*** Opening Dataset extract ***

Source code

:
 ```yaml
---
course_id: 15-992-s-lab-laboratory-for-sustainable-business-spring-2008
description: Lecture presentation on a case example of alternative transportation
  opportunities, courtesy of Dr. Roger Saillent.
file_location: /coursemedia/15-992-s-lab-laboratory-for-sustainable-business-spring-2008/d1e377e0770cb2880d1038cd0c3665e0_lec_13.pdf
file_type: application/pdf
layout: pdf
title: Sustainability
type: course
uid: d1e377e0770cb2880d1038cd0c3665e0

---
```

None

*** Closing Dataset extract ***
*** Opening Dataset extract ***

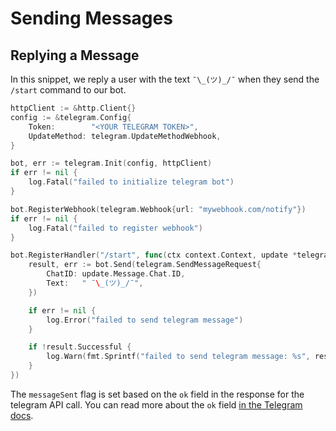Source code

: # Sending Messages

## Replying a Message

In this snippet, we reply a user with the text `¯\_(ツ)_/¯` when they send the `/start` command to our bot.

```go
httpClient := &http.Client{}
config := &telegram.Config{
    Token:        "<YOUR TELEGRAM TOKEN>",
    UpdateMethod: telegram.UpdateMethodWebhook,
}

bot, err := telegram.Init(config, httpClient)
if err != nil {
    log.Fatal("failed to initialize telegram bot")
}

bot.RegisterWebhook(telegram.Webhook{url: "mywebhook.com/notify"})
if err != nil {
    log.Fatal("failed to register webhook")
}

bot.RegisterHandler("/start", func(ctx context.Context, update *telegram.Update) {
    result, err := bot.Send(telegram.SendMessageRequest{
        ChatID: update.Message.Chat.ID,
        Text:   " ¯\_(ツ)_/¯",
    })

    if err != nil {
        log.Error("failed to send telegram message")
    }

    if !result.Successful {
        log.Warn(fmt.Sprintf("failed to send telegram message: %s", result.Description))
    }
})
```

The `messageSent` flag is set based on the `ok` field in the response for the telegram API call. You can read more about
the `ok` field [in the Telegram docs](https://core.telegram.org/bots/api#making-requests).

*** Closing Dataset extract ***
*** Opening Dataset extract ***

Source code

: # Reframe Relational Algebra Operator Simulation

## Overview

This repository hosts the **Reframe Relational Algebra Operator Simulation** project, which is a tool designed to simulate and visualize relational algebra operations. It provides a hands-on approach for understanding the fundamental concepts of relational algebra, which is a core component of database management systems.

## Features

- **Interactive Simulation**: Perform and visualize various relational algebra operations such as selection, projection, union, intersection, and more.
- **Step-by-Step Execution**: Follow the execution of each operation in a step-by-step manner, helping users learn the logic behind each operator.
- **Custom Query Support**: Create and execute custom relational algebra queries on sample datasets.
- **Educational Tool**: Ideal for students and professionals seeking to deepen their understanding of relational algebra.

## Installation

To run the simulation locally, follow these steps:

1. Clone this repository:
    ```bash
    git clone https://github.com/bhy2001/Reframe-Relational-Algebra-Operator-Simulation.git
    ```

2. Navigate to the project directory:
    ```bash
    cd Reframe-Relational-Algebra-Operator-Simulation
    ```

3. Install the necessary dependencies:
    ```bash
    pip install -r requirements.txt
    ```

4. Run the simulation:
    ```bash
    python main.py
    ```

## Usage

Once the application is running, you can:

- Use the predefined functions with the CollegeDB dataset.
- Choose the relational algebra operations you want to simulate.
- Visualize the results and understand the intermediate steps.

*** Closing Dataset extract ***

What you need to do |
Scan the material above for the string "Fatal". Copy each line that holds it.

Result for this task |
    log.Fatal("failed to initialize telegram bot")
    log.Fatal("failed to register webhook")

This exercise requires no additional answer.